▸ EXERCISE
Going through the data, count each line that has the word "spectral". Reply with the total and nothing more.

════

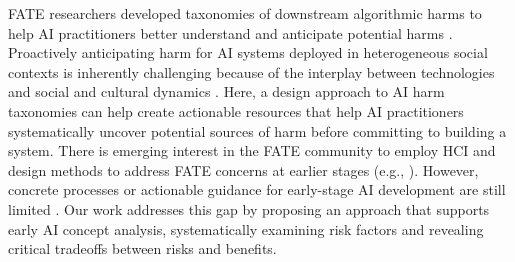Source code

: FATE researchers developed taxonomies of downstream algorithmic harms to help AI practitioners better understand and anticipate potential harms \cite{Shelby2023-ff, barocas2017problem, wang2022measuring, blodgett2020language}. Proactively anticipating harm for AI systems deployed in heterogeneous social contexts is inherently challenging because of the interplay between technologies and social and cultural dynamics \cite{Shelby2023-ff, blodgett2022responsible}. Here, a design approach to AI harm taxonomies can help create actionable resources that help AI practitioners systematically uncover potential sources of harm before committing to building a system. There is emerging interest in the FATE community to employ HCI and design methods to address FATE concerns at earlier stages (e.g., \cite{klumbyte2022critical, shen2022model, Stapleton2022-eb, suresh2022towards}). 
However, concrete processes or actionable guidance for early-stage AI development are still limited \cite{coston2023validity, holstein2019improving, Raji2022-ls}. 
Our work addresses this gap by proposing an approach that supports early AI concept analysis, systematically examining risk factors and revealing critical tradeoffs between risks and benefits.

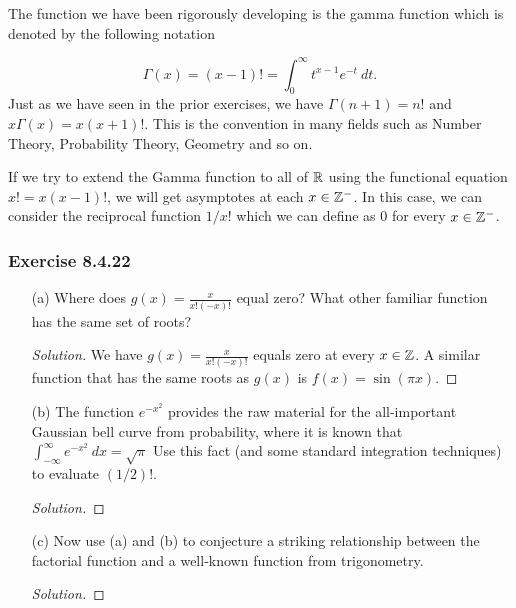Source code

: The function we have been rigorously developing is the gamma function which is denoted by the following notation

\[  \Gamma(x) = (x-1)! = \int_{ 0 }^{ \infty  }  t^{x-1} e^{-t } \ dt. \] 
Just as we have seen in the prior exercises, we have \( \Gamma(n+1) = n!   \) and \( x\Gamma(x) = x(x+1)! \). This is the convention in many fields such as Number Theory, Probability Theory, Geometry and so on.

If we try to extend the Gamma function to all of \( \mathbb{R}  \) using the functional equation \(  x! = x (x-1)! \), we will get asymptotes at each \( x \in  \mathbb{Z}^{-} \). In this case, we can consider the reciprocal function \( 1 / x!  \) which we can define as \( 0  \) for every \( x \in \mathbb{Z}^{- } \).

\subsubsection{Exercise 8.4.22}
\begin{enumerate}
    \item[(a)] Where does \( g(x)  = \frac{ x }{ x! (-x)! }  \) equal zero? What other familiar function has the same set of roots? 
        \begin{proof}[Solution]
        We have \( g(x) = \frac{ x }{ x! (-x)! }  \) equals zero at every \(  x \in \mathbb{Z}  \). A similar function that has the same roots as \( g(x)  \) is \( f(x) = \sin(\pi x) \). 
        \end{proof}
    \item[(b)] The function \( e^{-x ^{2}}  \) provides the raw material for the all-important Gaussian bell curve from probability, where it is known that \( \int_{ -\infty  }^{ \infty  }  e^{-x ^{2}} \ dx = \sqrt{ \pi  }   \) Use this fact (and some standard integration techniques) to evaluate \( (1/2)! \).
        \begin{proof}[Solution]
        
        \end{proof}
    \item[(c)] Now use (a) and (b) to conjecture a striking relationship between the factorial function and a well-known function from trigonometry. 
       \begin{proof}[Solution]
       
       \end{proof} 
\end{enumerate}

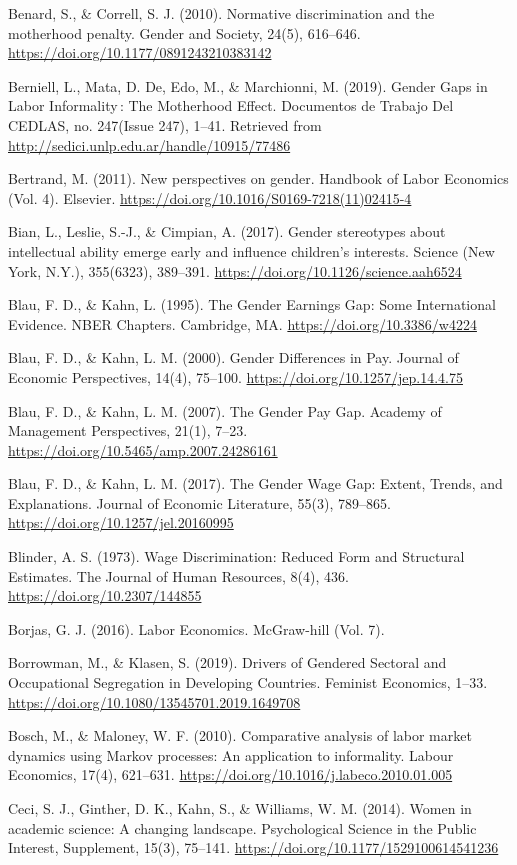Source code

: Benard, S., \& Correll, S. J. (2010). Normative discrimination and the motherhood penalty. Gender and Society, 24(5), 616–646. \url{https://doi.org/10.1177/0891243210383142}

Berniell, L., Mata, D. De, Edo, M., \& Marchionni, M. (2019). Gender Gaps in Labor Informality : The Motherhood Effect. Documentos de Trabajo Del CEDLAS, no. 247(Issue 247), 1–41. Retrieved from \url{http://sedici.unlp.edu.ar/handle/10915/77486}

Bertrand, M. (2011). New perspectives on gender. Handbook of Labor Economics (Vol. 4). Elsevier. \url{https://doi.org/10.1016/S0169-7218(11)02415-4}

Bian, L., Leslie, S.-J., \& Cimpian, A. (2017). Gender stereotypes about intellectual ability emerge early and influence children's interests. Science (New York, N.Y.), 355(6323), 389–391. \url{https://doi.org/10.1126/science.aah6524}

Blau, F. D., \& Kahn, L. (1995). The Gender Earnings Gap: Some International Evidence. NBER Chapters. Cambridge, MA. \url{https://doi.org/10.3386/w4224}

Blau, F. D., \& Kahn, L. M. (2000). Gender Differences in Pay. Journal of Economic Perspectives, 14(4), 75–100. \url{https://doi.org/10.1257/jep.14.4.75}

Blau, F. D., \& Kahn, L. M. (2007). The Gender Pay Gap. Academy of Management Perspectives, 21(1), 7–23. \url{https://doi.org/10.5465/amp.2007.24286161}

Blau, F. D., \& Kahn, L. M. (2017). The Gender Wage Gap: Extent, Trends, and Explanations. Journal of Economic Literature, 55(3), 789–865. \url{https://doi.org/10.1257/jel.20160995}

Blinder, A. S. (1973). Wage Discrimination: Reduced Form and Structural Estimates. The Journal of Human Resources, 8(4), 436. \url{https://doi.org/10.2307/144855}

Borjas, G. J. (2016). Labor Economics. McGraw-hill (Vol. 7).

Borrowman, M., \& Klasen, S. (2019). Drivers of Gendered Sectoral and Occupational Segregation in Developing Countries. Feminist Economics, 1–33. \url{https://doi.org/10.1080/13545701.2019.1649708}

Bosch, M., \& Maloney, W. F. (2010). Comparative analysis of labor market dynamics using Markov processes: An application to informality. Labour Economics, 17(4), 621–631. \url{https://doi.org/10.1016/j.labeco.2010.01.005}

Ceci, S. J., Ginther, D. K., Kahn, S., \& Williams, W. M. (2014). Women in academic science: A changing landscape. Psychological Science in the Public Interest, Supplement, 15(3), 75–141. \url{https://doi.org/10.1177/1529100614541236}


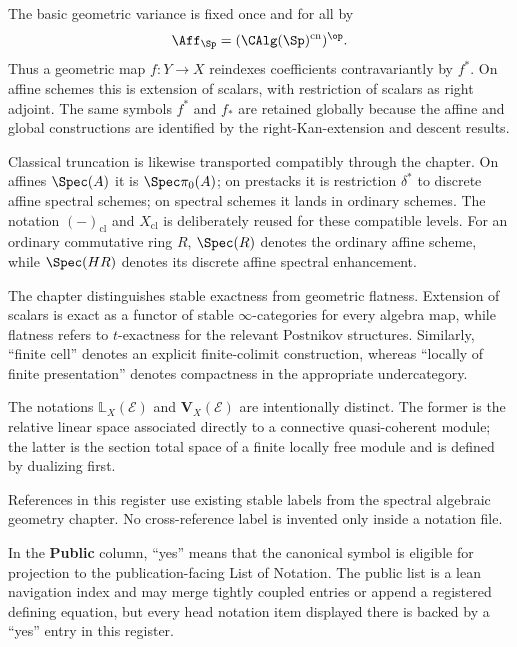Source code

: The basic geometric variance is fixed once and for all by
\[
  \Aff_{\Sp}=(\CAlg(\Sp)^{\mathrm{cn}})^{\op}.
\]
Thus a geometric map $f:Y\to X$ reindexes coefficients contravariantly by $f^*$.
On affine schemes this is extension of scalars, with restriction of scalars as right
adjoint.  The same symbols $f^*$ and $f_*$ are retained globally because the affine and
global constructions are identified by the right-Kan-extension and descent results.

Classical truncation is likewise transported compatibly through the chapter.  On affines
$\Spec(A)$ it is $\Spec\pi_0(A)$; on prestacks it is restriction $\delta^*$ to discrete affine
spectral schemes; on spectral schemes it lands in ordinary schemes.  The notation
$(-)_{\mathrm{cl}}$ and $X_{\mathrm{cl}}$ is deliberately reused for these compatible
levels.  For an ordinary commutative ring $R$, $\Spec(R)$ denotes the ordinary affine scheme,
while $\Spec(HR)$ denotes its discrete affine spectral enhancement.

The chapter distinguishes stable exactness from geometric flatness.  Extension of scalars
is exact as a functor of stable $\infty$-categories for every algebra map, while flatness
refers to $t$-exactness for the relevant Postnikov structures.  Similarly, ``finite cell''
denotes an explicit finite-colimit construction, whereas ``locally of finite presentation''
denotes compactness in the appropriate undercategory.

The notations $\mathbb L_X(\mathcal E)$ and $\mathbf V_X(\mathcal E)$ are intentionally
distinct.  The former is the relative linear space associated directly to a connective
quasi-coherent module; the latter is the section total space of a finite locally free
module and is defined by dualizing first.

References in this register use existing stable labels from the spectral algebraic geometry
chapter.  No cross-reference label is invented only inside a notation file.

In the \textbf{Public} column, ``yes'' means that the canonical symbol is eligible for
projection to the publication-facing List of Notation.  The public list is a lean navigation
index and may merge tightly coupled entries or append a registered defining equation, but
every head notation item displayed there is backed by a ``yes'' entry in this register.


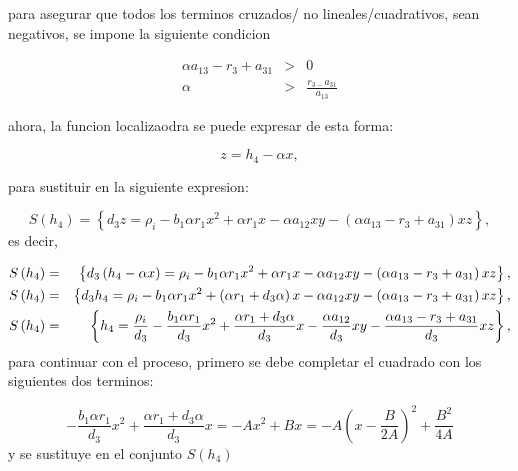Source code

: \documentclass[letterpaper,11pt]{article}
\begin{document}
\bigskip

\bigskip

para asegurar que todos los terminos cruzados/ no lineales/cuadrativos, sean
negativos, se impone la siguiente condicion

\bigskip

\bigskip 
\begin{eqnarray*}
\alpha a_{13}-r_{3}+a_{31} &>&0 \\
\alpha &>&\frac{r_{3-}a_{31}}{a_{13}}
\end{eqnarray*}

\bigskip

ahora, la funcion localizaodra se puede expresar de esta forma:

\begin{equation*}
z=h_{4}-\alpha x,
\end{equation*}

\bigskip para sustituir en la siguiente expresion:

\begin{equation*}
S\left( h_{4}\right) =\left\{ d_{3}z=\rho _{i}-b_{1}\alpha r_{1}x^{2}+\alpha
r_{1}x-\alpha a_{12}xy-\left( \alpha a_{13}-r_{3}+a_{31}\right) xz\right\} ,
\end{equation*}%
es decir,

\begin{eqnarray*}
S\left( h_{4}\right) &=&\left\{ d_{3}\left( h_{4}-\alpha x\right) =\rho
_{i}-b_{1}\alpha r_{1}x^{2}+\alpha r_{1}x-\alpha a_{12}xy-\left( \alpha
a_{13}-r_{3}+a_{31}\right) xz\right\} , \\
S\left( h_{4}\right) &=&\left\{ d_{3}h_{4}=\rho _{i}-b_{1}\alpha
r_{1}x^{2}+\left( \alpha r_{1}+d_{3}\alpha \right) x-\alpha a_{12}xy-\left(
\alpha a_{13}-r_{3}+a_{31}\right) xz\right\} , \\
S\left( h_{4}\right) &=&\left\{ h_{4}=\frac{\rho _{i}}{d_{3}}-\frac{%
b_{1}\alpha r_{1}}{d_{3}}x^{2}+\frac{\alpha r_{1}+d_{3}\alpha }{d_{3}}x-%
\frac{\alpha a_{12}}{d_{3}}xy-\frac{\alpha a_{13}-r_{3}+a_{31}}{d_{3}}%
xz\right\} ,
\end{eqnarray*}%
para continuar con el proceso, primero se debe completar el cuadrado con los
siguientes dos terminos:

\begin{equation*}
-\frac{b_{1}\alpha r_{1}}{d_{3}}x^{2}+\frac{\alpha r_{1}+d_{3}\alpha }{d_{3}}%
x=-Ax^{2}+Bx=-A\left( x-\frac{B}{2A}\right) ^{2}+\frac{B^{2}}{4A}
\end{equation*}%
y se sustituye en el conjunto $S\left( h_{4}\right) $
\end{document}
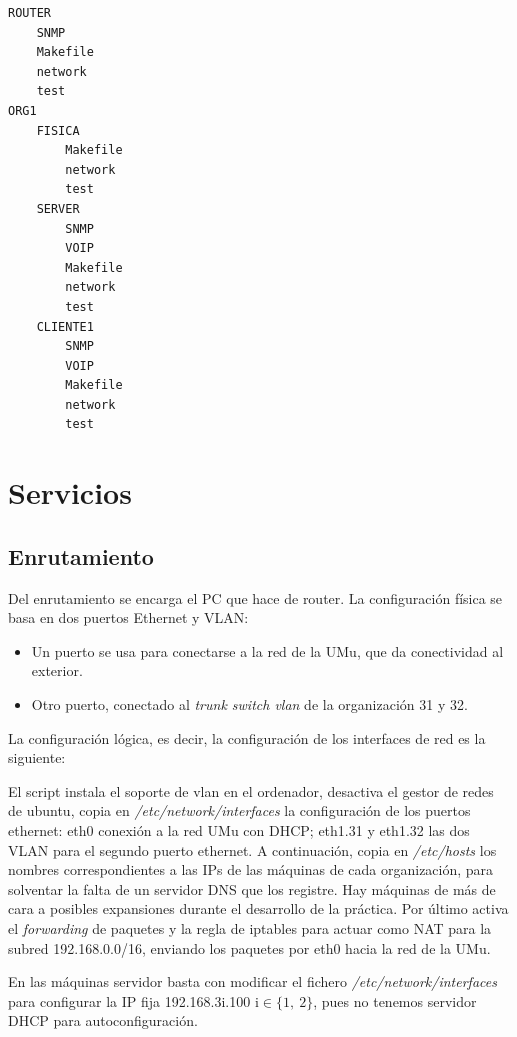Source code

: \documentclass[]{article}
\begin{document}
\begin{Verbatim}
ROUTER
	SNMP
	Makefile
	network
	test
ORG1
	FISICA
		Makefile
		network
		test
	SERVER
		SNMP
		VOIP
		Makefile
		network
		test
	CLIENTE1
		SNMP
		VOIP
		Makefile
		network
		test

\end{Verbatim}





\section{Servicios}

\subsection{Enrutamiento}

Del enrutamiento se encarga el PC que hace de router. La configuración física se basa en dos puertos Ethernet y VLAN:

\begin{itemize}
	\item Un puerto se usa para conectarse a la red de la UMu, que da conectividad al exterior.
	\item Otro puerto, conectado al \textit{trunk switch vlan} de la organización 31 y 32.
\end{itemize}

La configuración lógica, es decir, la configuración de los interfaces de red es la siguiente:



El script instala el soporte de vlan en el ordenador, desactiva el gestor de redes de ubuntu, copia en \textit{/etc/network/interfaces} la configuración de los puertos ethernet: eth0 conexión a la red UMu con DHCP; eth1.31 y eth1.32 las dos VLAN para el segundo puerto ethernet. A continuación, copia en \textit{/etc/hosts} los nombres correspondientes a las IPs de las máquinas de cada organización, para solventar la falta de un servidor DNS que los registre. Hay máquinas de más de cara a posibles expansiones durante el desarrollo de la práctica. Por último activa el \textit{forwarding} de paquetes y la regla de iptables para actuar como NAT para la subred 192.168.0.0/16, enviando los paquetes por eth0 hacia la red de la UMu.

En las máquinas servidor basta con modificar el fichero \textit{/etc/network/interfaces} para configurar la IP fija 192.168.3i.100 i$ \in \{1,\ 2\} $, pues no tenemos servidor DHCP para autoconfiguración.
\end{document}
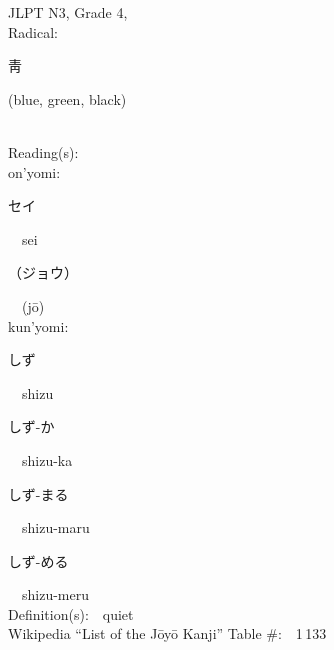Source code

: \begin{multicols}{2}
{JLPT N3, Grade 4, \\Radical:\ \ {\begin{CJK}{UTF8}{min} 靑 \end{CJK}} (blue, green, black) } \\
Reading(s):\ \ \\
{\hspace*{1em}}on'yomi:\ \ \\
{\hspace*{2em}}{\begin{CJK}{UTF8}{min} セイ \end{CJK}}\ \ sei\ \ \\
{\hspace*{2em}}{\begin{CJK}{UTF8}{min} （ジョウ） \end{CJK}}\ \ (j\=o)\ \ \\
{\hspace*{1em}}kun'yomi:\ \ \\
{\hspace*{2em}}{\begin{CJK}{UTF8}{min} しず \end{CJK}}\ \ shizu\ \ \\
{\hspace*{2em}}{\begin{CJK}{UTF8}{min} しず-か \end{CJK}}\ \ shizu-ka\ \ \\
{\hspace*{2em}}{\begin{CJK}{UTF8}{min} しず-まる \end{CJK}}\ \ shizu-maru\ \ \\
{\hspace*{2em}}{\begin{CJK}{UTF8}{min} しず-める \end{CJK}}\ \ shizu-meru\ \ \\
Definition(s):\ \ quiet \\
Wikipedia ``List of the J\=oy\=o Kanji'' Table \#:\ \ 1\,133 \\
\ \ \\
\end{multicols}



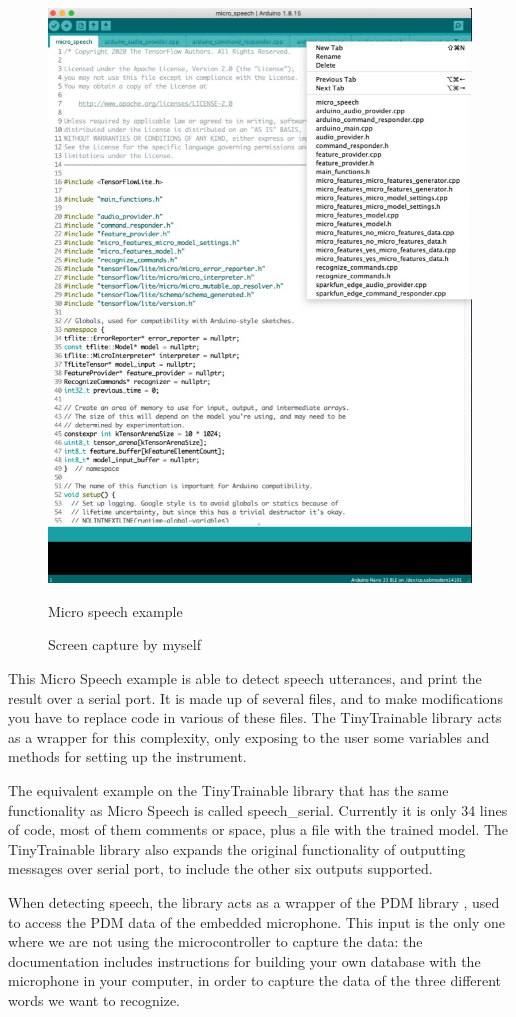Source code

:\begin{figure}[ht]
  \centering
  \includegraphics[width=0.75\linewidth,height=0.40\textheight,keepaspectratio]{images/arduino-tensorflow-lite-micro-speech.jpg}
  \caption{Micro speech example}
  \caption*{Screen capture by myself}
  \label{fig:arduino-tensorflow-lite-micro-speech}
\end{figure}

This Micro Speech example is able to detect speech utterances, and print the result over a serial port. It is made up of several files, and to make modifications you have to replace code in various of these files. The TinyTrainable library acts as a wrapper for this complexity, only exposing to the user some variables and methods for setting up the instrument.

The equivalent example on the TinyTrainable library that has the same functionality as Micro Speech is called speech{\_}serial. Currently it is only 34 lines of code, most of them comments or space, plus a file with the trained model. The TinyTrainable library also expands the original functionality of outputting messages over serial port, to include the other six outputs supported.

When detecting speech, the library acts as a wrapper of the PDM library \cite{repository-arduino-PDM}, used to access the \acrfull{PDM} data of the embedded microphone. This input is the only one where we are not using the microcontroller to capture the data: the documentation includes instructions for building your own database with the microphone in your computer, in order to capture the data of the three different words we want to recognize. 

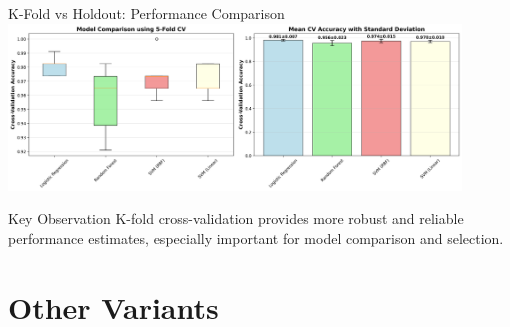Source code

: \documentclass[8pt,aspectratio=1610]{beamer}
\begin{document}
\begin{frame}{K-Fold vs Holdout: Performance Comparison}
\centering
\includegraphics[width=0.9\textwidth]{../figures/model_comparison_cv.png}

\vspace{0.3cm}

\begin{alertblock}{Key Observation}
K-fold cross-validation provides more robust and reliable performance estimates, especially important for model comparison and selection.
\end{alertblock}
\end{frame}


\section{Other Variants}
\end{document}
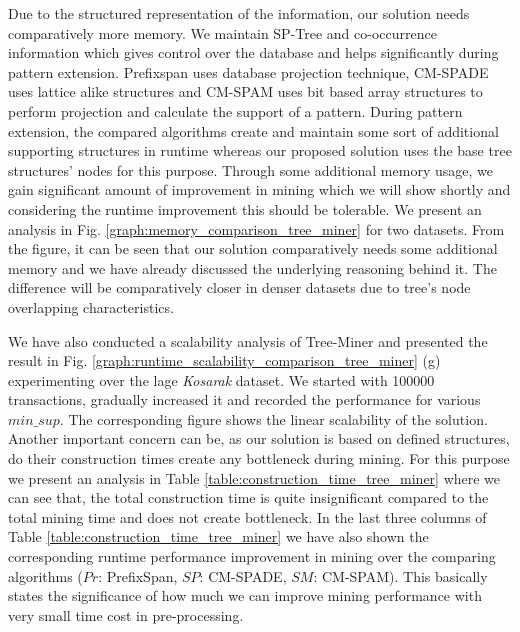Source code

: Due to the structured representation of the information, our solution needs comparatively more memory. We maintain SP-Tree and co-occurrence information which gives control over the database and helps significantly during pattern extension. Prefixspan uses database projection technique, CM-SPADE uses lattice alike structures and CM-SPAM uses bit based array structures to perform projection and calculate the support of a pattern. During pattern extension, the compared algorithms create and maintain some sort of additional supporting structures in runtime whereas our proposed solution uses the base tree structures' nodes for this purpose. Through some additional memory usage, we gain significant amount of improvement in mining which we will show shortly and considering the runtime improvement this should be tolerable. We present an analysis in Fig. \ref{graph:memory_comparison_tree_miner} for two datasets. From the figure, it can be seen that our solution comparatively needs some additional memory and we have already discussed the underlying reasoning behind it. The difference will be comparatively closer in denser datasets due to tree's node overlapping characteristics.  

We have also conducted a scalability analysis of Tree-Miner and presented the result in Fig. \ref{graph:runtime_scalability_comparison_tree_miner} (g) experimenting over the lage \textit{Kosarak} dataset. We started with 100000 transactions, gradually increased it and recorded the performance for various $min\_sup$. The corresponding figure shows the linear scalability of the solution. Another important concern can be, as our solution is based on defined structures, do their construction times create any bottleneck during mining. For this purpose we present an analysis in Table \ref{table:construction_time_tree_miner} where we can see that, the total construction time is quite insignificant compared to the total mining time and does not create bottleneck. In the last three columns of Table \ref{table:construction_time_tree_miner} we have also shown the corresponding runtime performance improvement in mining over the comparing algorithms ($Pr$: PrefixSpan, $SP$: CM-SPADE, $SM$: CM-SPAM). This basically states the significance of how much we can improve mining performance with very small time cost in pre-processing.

════

▸ SOLUTION FOR THIS TASK
3